知識基盤社会の大学
長谷川 眞理子(総合研究大学院大学教授)
あらためて、大学の使命は何だろう? 大学とは、高等教育の場、研究の場であり、人類の知の蓄積をさらに発展させ、次の世代に継承していく場である。
大学生はなぜ若者なのか? それは、基礎教育を終えており、しかも、まだ思考が柔らかく、さまざまな知識を吸収して記憶する力も意欲も高いからだろう。とくに、研究者を養成するというエリート教育の観点からすれば、優秀な若い人を集めるのは大事なことだ。昔の大学は、そういう場所だった。
しかし、今はそれだけではない。もちろん、人類の知をさらに発展させられる優秀な人材を育てる使命もあるが、知の成果を社会に伝え、なるべく多くの人々に共有してもらうという使命もある。それが、知識基盤社会と言われるものだ。そうだとすると、対象は若者だけとは限らない。

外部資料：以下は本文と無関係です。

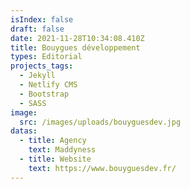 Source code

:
 ```yaml
---
isIndex: false
draft: false
date: 2021-11-28T10:34:08.410Z
title: Bouygues développement
types: Editorial
projects_tags:
  - Jekyll
  - Netlify CMS
  - Bootstrap
  - SASS
image:
  src: /images/uploads/bouyguesdev.jpg
datas:
  - title: Agency
    text: Maddyness
  - title: Website
    text: https://www.bouyguesdev.fr/
---
```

今、大学進学率が47%になり、しかも18歳人口の減少に伴って、今後は、もっと社会人に門戸を開いていかねばならないと言われている。こういう議論は、しかし、場当たり的で、大学経営の採算の面から人集めをどうしようという発想に聞こえる。そうではなくて、社会全体における高等教育の意味、国民全体の知の向上という意味で、今後の大学のあり方を考えるべきだろう。それは、大学だけではなく、働き方、人々の人生設計の問題でもある。
欧米諸国では、大学入学者における25歳以上の人の割合が、およそ15〜20%である。大学生の5人に1人ぐらいが、高校卒業したての若者ではないということだ。お隣の韓国でも10%である。つまり、人生の歩み方にはいろいろあり、一度仕事についてから、子育てを終わってからなどなど、高等教育を受ける機会は、人生のどの段階にも開かれている。
他方、日本でのこの数字は、たったの1.8%だ。日本では、「お受験」勉強の果てに大学に入り、卒業して就職したら、あとは二度と学問の世界には戻らないということか。これは寂しい。しかし、これを変えようとすると、大学の入試のあり方も、授業形態も変えねばならない。そして、企業の雇用の仕方や働き方も変えねばならないだろう。そろそろ、本気で変える時なのではないか。